> _Exercise_
Work out how many lines in this listing hold the word "hægt", and give the number with nothing added.

> _Supplied records_
────────────────────

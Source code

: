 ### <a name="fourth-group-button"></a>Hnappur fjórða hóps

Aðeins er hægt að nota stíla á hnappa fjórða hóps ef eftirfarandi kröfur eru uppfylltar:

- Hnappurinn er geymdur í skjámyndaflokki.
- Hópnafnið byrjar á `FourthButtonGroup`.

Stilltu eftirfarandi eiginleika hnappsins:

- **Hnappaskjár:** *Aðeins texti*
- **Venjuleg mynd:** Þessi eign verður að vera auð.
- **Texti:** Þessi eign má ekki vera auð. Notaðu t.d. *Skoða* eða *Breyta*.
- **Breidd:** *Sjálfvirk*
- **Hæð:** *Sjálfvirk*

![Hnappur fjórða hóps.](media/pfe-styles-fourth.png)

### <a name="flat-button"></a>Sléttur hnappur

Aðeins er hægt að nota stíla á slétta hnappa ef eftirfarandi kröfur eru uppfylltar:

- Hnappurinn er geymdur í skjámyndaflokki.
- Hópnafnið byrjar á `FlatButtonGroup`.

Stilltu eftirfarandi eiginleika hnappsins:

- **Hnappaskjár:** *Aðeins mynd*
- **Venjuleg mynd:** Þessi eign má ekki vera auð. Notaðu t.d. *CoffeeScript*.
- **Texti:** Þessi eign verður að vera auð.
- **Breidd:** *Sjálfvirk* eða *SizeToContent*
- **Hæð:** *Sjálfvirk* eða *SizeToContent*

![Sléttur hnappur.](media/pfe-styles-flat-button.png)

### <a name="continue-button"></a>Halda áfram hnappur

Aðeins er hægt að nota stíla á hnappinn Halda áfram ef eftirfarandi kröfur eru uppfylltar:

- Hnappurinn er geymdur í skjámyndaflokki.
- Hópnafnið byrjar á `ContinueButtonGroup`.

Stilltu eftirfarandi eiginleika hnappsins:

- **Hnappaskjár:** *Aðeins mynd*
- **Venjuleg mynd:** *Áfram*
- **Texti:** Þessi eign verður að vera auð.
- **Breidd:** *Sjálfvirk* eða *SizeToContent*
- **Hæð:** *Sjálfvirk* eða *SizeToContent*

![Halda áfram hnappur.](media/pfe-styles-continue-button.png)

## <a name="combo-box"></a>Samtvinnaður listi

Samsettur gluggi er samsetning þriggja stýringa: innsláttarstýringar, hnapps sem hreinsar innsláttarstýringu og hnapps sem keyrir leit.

────────────────────

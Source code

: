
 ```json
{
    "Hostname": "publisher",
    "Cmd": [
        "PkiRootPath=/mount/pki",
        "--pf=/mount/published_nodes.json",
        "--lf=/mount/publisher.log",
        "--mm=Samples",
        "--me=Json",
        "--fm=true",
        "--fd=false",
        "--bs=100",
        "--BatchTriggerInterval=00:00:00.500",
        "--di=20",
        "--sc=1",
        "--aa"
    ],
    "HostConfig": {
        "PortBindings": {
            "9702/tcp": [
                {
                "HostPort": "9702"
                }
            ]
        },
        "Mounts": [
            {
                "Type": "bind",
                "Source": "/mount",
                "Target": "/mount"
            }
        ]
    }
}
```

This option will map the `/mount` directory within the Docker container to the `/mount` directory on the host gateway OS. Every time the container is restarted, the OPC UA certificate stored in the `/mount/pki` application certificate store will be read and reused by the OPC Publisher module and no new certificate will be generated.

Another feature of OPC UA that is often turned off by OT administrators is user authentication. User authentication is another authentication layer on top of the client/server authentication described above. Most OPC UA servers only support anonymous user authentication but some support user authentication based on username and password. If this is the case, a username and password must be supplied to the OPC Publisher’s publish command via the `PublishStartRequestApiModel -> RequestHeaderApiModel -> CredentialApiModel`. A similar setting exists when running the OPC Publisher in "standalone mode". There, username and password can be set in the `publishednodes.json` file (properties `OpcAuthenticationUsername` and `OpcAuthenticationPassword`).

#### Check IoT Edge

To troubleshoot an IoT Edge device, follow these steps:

────────────────────

> _Completed task_
3